OutQ
- Broadcast area: Contiguous United States & Canada

Programming
- Language: English
- Format: LGBT

Ownership
- Owner: Sirius XM Radio

History
- First air date: April 14, 2003 (via Sirius Satellite Radio)
- Last air date: February 13, 2016
- Former frequencies: Sirius 149 (2003-2005) Sirius 109 (2007-2011) XM 98 (2008-2011) SiriusXM 108 (2011-2014) SiriusXM 106 (2014-2016)

= OutQ =

Sirius XM satellite radio channel

OutQ was a news, talk and entertainment channel on Sirius XM Radio, targeted for gay, lesbian, bisexual and transgender audiences. Launched in April 2003, the channel was available to Sirius and XM subscribers in both the United States and Canada. The channel was canceled in 2016.

== History ==
OutQ launched on Sirius satellite radio in April 2003. Vice president of entertainment and information programming at Sirius, Jay Clark, compared the choice to create a channel for LGBTQ listeners to creating Christian music and conservative talk channels, stating “I think the time has come.” The channel made its debut at 12:00 p.m. on a Tuesday, beginning with the show hosted by the station's program director, John McMullen.

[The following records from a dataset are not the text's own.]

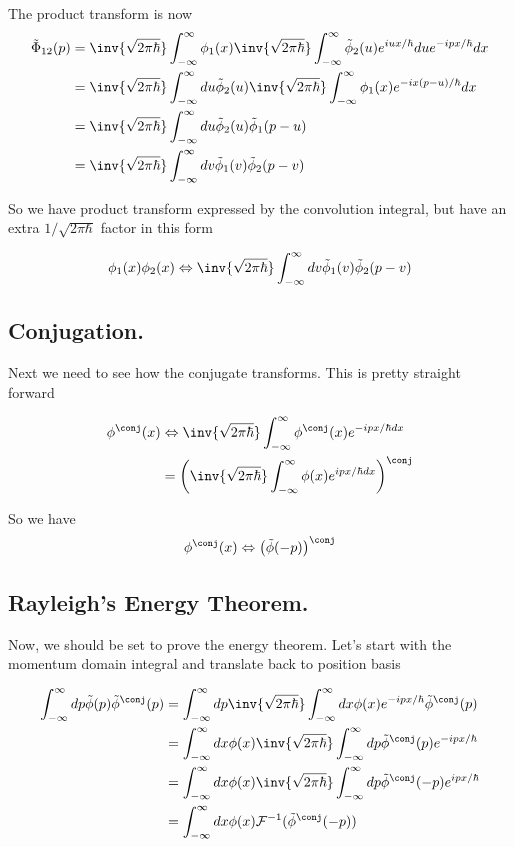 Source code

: \documentclass{article}
\newcommand{\FF}[0]{\mathcal{F}}
\newcommand{\FM}[0]{\inv{\sqrt{2\pi\hbar}}}
\newcommand{\Iinf}[1]{ \int_{-\infty}^\infty {#1}}
\begin{document}
The product transform is now
\begin{align*}
\tilde{\Phi}_{12}(p) 
&= \FM \Iinf{ \phi_1(x)             \FM \Iinf{\tilde{\phi}_2(u) e^{iux/\hbar} du} e^{-ipx/\hbar} dx} \\
&= \FM \Iinf{ du \tilde{\phi}_2(u)  \FM \Iinf{ \phi_1(x) e^{-ix(p-u)/\hbar} dx } } \\
&= \FM \Iinf{ du \tilde{\phi}_2(u)  \tilde{\phi}_1(p-u) } \\
&= \FM \Iinf{ dv \tilde{\phi}_1(v)  \tilde{\phi}_2(p-v)}  \\
\end{align*}

So we have product transform expressed by the convolution integral, but have an extra $1/\sqrt{2\pi\hbar}$ factor in this form

\begin{align}
\phi_1(x) \phi_2(x) \Leftrightarrow \FM \Iinf{ dv \tilde{\phi}_1(v)  \tilde{\phi}_2(p-v) } \\
\end{align}

\subsection{ Conjugation. }

Next we need to see how the conjugate transforms.  This is pretty straight forward

\begin{align*}
\phi^\conj(x) 
&\Leftrightarrow \FM \Iinf{ \phi^\conj(x) e^{-ipx/\hbar dx}} \\
&= \left(\FM \Iinf{ \phi(x) e^{ipx/\hbar dx}}\right)^\conj \\
\end{align*}

So we have
\begin{align*}
\phi^\conj(x) \Leftrightarrow \left(\tilde{\phi}(-p) \right)^\conj \\
\end{align*}

\subsection{ Rayleigh's Energy Theorem. }

Now, we should be set to prove the energy theorem.  Let's start with the 
momentum domain integral and translate back to position basis

\begin{align*}
\Iinf{ dp \tilde{\phi}(p){\tilde{\phi}}^\conj(p) } 
&= \Iinf{ dp \FM \Iinf{ dx \phi(x) e^{-ipx/\hbar}} {\tilde{\phi}}^\conj(p) }  \\
&= \Iinf{ dx \phi(x) \FM \Iinf{ dp {\tilde{\phi}}^\conj(p) } e^{-ipx/\hbar}} \\
&= \Iinf{ dx \phi(x) \FM \Iinf{ dp {\tilde{\phi}}^\conj(-p) } e^{ipx/\hbar}} \\
&= \Iinf{ dx \phi(x) \FF^{-1}( {\tilde{\phi}}^\conj(-p) )}  \\
\end{align*}
\end{document}
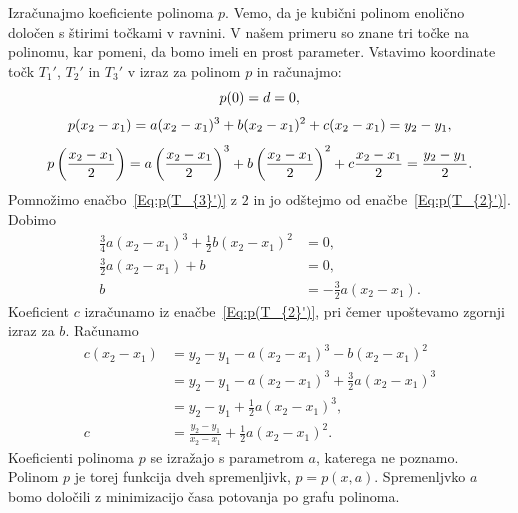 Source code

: \documentclass[a4paper]{article}
\begin{document}
Izračunajmo koeficiente polinoma $p$. Vemo, da je kubični polinom enolično določen s štirimi točkami v ravnini. V našem primeru so znane tri točke na polinomu, kar pomeni, da bomo imeli en prost parameter. Vstavimo koordinate točk $T_{1}'$, $T_{2}'$ in $T_{3}'$ v izraz za polinom $p$ in računajmo:
\begin{equation}
\label{Eq:p(T_{1}')}
p(0) = d = 0,
\end{equation}
%
\begin{equation}
\label{Eq:p(T_{2}')}
p(x_2-x_1) = a(x_2-x_1)^3+b(x_2-x_1)^2+c(x_2-x_1) = y_2-y_1,
\end{equation}
%
\begin{equation}
\label{Eq:p(T_{3}')}
p \left(\frac{x_2-x_1}{2} \right) = a \left(\frac{x_2-x_1}{2} \right)^3+b \left(\frac{x_2-x_1}{2} \right)^2+c \frac{x_2-x_1}{2} = \frac{y_2-y_1}{2}.
\end{equation}
%
Pomnožimo enačbo~\eqref{Eq:p(T_{3}')} z $2$ in jo odštejmo od enačbe~\eqref{Eq:p(T_{2}')}. Dobimo
\begin{align}
\frac{3}{4} a(x_2-x_1)^3 + \frac{1}{2} b(x_2-x_1)^2 &= 0, \nonumber \\
\frac{3}{2} a(x_2-x_1) + b &= 0, \nonumber \\
b &= -\frac{3}{2} a(x_2-x_1).
\end{align}
%
Koeficient $c$ izračunamo iz enačbe~\eqref{Eq:p(T_{2}')}, pri čemer upoštevamo zgornji izraz za $b$. Računamo
\begin{align}
c(x_2-x_1) &= y_2 - y_1 - a(x_2-x_1)^3 - b(x_2-x_1)^2 \nonumber \\
 &= y_2 - y_1 - a(x_2-x_1)^3 + \frac{3}{2} a(x_2-x_1)^3 \nonumber \\
 &= y_2 - y_1 + \frac{1}{2} a(x_2-x_1)^3, \nonumber \\
c &= \frac{y_2-y_1}{x_2-x_1} + \frac{1}{2} a(x_2-x_1)^2.
\end{align}
%
Koeficienti polinoma $p$ se izražajo s parametrom $a$, katerega ne poznamo. Polinom $p$ je torej funkcija dveh spremenljivk, $p = p(x,a)$. Spremenljvko $a$ bomo določili z minimizacijo časa potovanja po grafu polinoma.
\end{document}
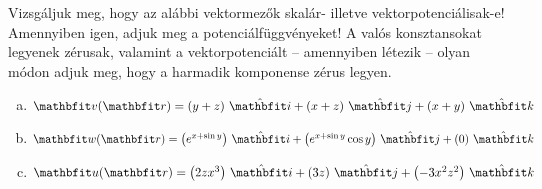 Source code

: \documentclass[lang=magyar]{math-handout}
\begin{document}
\begin{exercise}{%
    Vizsgáljuk meg, hogy az alábbi vektormezők skalár- illetve
    vektorpotenciálisak-e! Amennyiben igen, adjuk meg a potenciálfüggvényeket!
    A valós konsztansokat legyenek zérusak, valamint a vektorpotenciált --
    amennyiben létezik -- olyan módon adjuk meg, hogy a harmadik komponense
    zérus legyen.
  }
  \begin{enumerate}[a)]
    \item $\rvec v(\rvec r) = \ijk{y + z}{x + z}{x + y}$
    \item $\rvec w(\rvec r) = \ijk{e^{x + \sin y}}{e^{x + \sin y} \cos y}{0}$
    \item $\rvec u(\rvec r) = \ijk{2zx^3}{3z}{-3x^2z^2}$
  \end{enumerate}

\end{exercise}
\end{document}
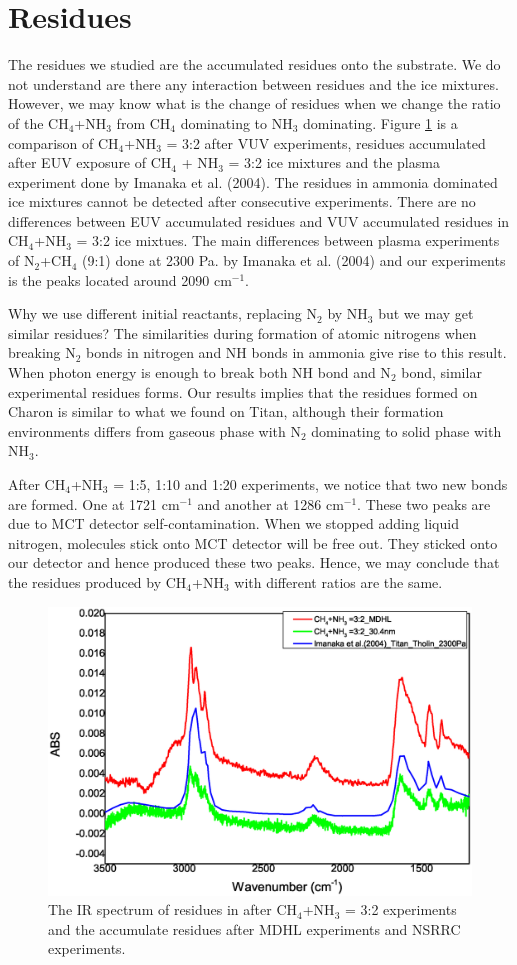 \section{Residues}
The residues we studied are the accumulated residues onto the substrate. We do not understand are there any interaction between residues and the ice mixtures. However, we may know what is the change of residues when we change the ratio of the CH$_4$+NH$_3$ from CH$_4$ dominating to NH$_3$ dominating.  Figure \ref{fig:residues} is a comparison of CH$_4$+NH$_3$ = 3:2 after VUV experiments, residues accumulated after EUV exposure of CH$_4$ + NH$_3$ = 3:2 ice mixtures and the plasma experiment done by Imanaka et al. (2004)\cite{imanaka2004laboratory}. The residues in ammonia dominated ice mixtures cannot be detected after consecutive experiments. There are no differences between EUV accumulated residues and VUV accumulated residues in CH$_4$+NH$_3$ = 3:2 ice mixtues. The main differences between plasma experiments of N$_2$+CH$_4$ (9:1) done at 2300 Pa. by Imanaka et al. (2004)\cite{imanaka2004laboratory} and our experiments is the peaks located around 2090 cm$^{-1}$.

Why we use different initial reactants, replacing N$_2$ by NH$_3$ but we may get similar residues? The similarities during formation of atomic nitrogens when breaking N$_2$ bonds in nitrogen and NH bonds in ammonia give rise to this result. When photon energy is enough to break both NH bond and N$_2$ bond, similar experimental residues forms. Our results implies that the residues formed on Charon is similar to what we found on Titan, although their formation environments differs from gaseous phase with N$_2$ dominating to solid phase with NH$_3$.

After CH$_4$+NH$_3$ = 1:5, 1:10 and 1:20 experiments, we notice that two new bonds are formed. One at 1721 cm$^{-1}$ and another at 1286 cm$^{-1}$. These two peaks are due to MCT detector self-contamination. When we stopped adding liquid nitrogen, molecules stick onto MCT detector will be free out. They sticked onto our detector and hence produced these two peaks. Hence, we may conclude that the residues produced by CH$_4$+NH$_3$ with different ratios are the same.

\begin{figure}
\centering
\includegraphics[width=\textwidth]{figures/chapter3/residue.eps}
\caption{The IR spectrum of residues in after CH$_4$+NH$_3$ = 3:2 experiments and the accumulate residues after MDHL experiments and NSRRC experiments.}
\label{fig:residues}
\end{figure}

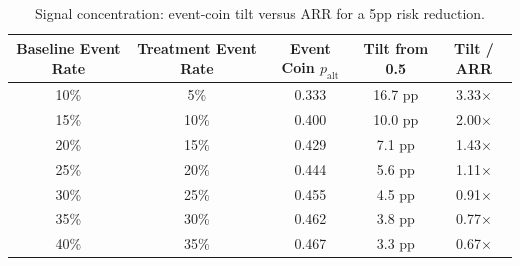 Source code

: \begin{table}[htbp]
\centering
\caption{Signal concentration: event-coin tilt versus ARR for a 5pp risk reduction.}
\begin{tabular}{@{}ccccc@{}}
\toprule
Baseline Event Rate & Treatment Event Rate & Event Coin $p_{\text{alt}}$ & Tilt from 0.5 & Tilt / ARR \\
\midrule
10\% & 5\% & 0.333 & 16.7 pp & 3.33$\times$ \\
15\% & 10\% & 0.400 & 10.0 pp & 2.00$\times$ \\
20\% & 15\% & 0.429 & 7.1 pp & 1.43$\times$ \\
25\% & 20\% & 0.444 & 5.6 pp & 1.11$\times$ \\
30\% & 25\% & 0.455 & 4.5 pp & 0.91$\times$ \\
35\% & 30\% & 0.462 & 3.8 pp & 0.77$\times$ \\
40\% & 35\% & 0.467 & 3.3 pp & 0.67$\times$ \\
\bottomrule
\end{tabular}
\label{tab:signal_concentration}
\end{table}
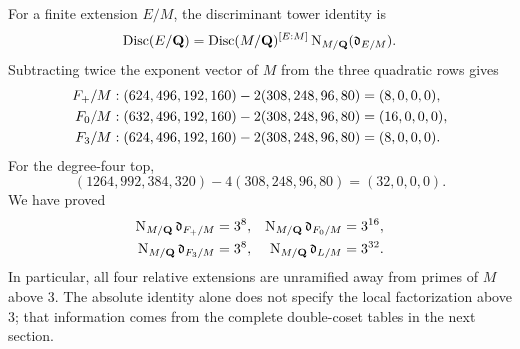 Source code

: For a finite extension $E/M$, the discriminant tower identity is
\begin{equation}
 \Disc(E/\Q)=\Disc(M/\Q)^{[E:M]}
        \Norm_{M/\Q}(\dd_{E/M}).
 \label{eq:disc-tower}
\end{equation}
Subtracting twice the exponent vector of $M$ from the three quadratic rows
gives
\begin{align*}
 \Fplus/M &: (624,496,192,160)-2(308,248,96,80)=(8,0,0,0),\\
 \Fzero/M &: (632,496,192,160)-2(308,248,96,80)=(16,0,0,0),\\
 \Fthree/M &: (624,496,192,160)-2(308,248,96,80)=(8,0,0,0).
\end{align*}
For the degree-four top,
\[
 (1264,992,384,320)-4(308,248,96,80)=(32,0,0,0).
\]
We have proved
\begin{equation}
\begin{aligned}
 \Norm_{M/\Q}\dd_{\Fplus/M}&=3^8,&
 \Norm_{M/\Q}\dd_{\Fzero/M}&=3^{16},\\
 \Norm_{M/\Q}\dd_{\Fthree/M}&=3^8,&
 \Norm_{M/\Q}\dd_{L/M}&=3^{32}.
\end{aligned}
\label{eq:relative-norms}
\end{equation}
In particular, all four relative extensions are unramified away from primes
of $M$ above $3$.  The absolute identity alone does not specify the local
factorization above $3$; that information comes from the complete
double-coset tables in the next section.
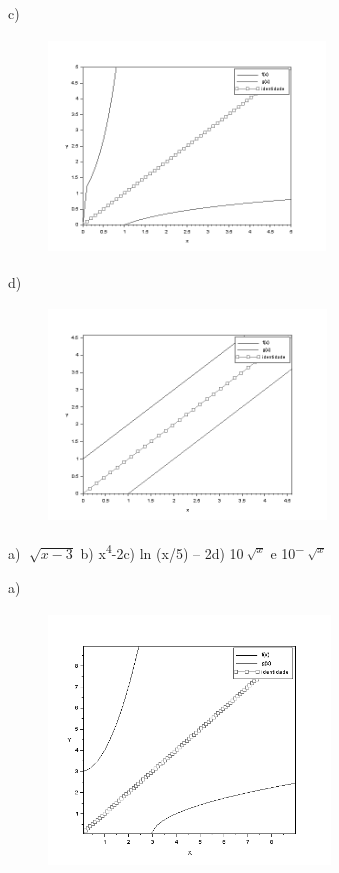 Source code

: \begin{respostas}{6}
c)\begin{figure}[H]
    \begin{Center}
        \includegraphics[width=2.9in,height=2.26in]{capitulos/logaritmos_e_funcao_logaritmica/media/image15.png}
    \end{Center}
\end{figure}
d)\begin{figure}[H]
    \begin{Center}
        \includegraphics[width=2.91in,height=2.24in]{capitulos/logaritmos_e_funcao_logaritmica/media/image16.png}
    \end{Center}
\end{figure}

	\ansitem{} a)  \( \sqrt[]{x-3} \) \quad b) x\textsuperscript{4}-2\quad \quad c) ln (x/5) – 2\quad d) 
 10\textsuperscript{\(\sqrt[]{x} \)} e 10\textsuperscript{\(- \sqrt[]{x} \)}  
    \ansitem{} 

a)\begin{figure}[H]
    \begin{Center}
        \includegraphics[width=2.95in,height=2.68in]{capitulos/logaritmos_e_funcao_logaritmica/media/image17.png}
    \end{Center}
\end{figure}


\end{respostas}
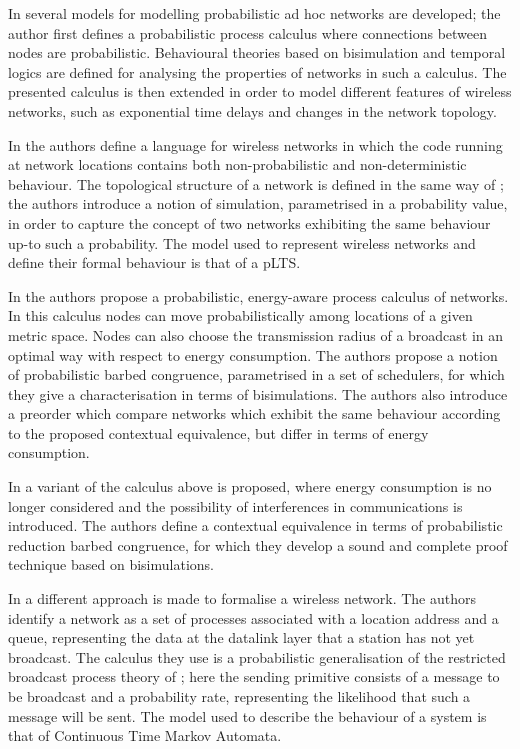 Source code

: \documentclass{LMCS}
\begin{document}
In \cite{songphd} several models for modelling probabilistic ad hoc networks 
are developed; the author first defines a probabilistic process calculus 
where connections between nodes are probabilistic. Behavioural theories 
based on bisimulation and temporal logics are defined for analysing the properties 
of networks in such a calculus. 
The presented calculus is then extended in order to model different features of 
wireless networks, such as exponential time delays and changes in the network topology. 

In \cite{LanotteM11} the authors define a language for wireless networks 
in which the code running at network locations contains both non-probabilistic 
and non-deterministic behaviour. The topological structure of a network 
is defined in the same way of \cite{merro}; the authors introduce a 
notion of simulation, parametrised in a probability value, in order 
to capture the concept of two networks exhibiting the same behaviour 
up-to such a probability. The model used to represent wireless networks 
and define their formal behaviour is that of a pLTS.

In \cite{gallina2011} the authors propose 
a probabilistic, energy-aware process calculus of networks. 
In this calculus nodes can move probabilistically 
among locations of a given metric space. Nodes can also choose the transmission 
radius of a broadcast in an optimal way with respect to energy consumption. 
The authors propose a notion of probabilistic barbed congruence, parametrised in a 
set of schedulers, for which they give a characterisation in terms of bisimulations. 
The authors also introduce a preorder which compare networks which exhibit 
the same behaviour according to the proposed contextual equivalence, but differ 
in terms of energy consumption.

In \cite{bugliesi2012} a variant of the calculus above is proposed, where 
energy consumption is no longer considered and the possibility of interferences in 
communications is introduced. The authors define a contextual equivalence in 
terms of probabilistic reduction barbed congruence, for which they develop a 
sound and complete proof technique based on bisimulations.

In \cite{ghassemi} a different approach is made to formalise a wireless 
network. The authors identify a network as a set of processes associated
 with a location address and a queue, representing the data 
at the datalink layer that a station has not yet broadcast. The calculus 
they use is a probabilistic generalisation of the restricted broadcast process theory 
of \cite{GwFM10}; here the sending primitive consists of a message to be broadcast and a probability 
rate, representing the likelihood that such a message will be sent. The 
model used to describe the behaviour of a system is that of 
Continuous Time Markov Automata.
\end{document}
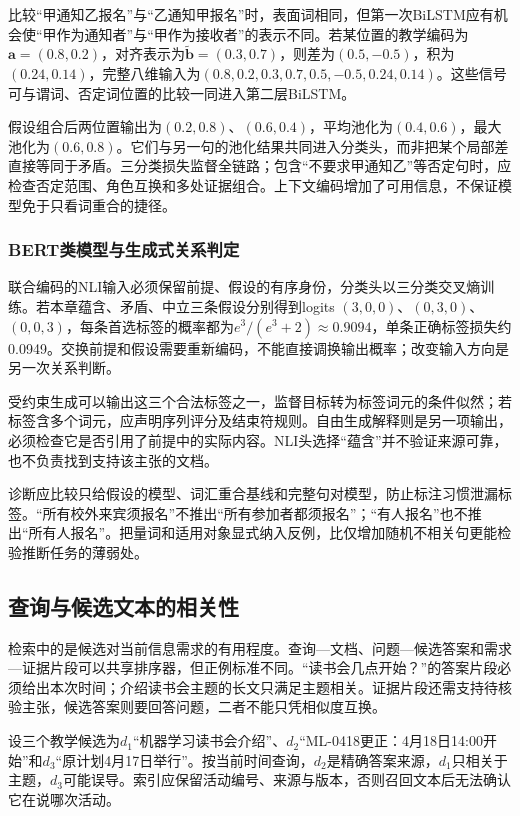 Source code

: 比较“甲通知乙报名”与“乙通知甲报名”时，表面词相同，但第一次BiLSTM应有机会使“甲作为通知者”与“甲作为接收者”的表示不同。若某位置的教学编码为$\bm a=(0.8,0.2)$，对齐表示为$\widetilde{\bm b}=(0.3,0.7)$，则差为$(0.5,-0.5)$，积为$(0.24,0.14)$，完整八维输入为$(0.8,0.2,0.3,0.7,0.5,-0.5,0.24,0.14)$。这些信号可与谓词、否定词位置的比较一同进入第二层BiLSTM。

假设组合后两位置输出为$(0.2,0.8)$、$(0.6,0.4)$，平均池化为$(0.4,0.6)$，最大池化为$(0.6,0.8)$。它们与另一句的池化结果共同进入分类头，而非把某个局部差直接等同于矛盾。三分类损失监督全链路；包含“不要求甲通知乙”等否定句时，应检查否定范围、角色互换和多处证据组合。上下文编码增加了可用信息，不保证模型免于只看词重合的捷径。

\subsubsection{BERT类模型与生成式关系判定}
\label{sec:nlp-classification-nli-bert}

联合编码的NLI输入必须保留前提、假设的有序身份，分类头以三分类交叉熵训练。若本章蕴含、矛盾、中立三条假设分别得到logits $(3,0,0)$、$(0,3,0)$、$(0,0,3)$，每条首选标签的概率都为$e^3/(e^3+2)\approx0.9094$，单条正确标签损失约0.0949。交换前提和假设需要重新编码，不能直接调换输出概率；改变输入方向是另一次关系判断。

受约束生成可以输出这三个合法标签之一，监督目标转为标签词元的条件似然；若标签含多个词元，应声明序列评分及结束符规则。自由生成解释则是另一项输出，必须检查它是否引用了前提中的实际内容。NLI头选择“蕴含”并不验证来源可靠，也不负责找到支持该主张的文档。

诊断应比较只给假设的模型、词汇重合基线和完整句对模型，防止标注习惯泄漏标签。“所有校外来宾须报名”不推出“所有参加者都须报名”；“有人报名”也不推出“所有人报名”。把量词和适用对象显式纳入反例，比仅增加随机不相关句更能检验推断任务的薄弱处。

\subsection{查询与候选文本的相关性}
\label{sec:nlp-classification-relevance}

检索中的是候选对当前信息需求的有用程度。查询—文档、问题—候选答案和需求—证据片段可以共享排序器，但正例标准不同。“读书会几点开始？”的答案片段必须给出本次时间；介绍读书会主题的长文只满足主题相关。证据片段还需支持待核验主张，候选答案则要回答问题，二者不能只凭相似度互换。

设三个教学候选为$d_1$“机器学习读书会介绍”、$d_2$“ML-0418更正：4月18日14:00开始”和$d_3$“原计划4月17日举行”。按当前时间查询，$d_2$是精确答案来源，$d_1$只相关于主题，$d_3$可能误导。索引应保留活动编号、来源与版本，否则召回文本后无法确认它在说哪次活动。

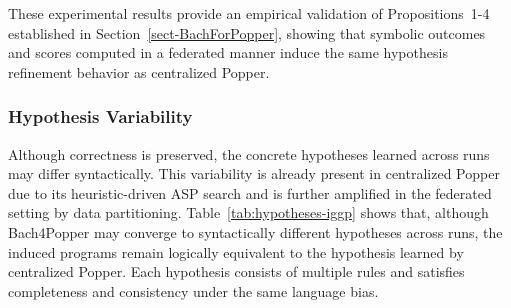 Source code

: These experimental results provide an empirical validation of Propositions~1-4 established in Section~\ref{sect-BachForPopper}, showing that symbolic outcomes and scores computed in a federated manner induce the same hypothesis refinement behavior as centralized Popper.

\subsubsection{Hypothesis Variability}
Although correctness is preserved, the concrete hypotheses learned across runs may differ syntactically.
This variability is already present in centralized Popper due to its heuristic-driven ASP search and is further amplified in the federated setting by data partitioning.
Table~\ref{tab:hypotheses-iggp} shows that, although Bach4Popper may converge to syntactically different hypotheses across runs, the induced programs remain
logically equivalent to the hypothesis learned by centralized Popper. Each hypothesis consists of multiple rules and satisfies completeness and
consistency under the same language bias.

It went on to have live broadcasts from 3:00 a.m. to 6:00 p.m. with repeated content on weekends and weekday evenings.

Personalities associated with the channel included Frank DeCaro, Doria Biddle, Larry Flick, Lance Bass, Derek Hartley, and Romaine Patterson. Tim Curran served as the channel's news director, with Xorje Olivares as the lead anchor. OutQ News changed its schedule on August 4, 2013, leaving behind its top-of-the-hour format in favor of a daily news review aired at 6pm EST.

On November 20, 2006, station founder and show host John McMullen was relieved of his duties.

SiriusXM canceled OutQ's satellite broadcast on February 13, 2016, and the streaming service followed on February 18th.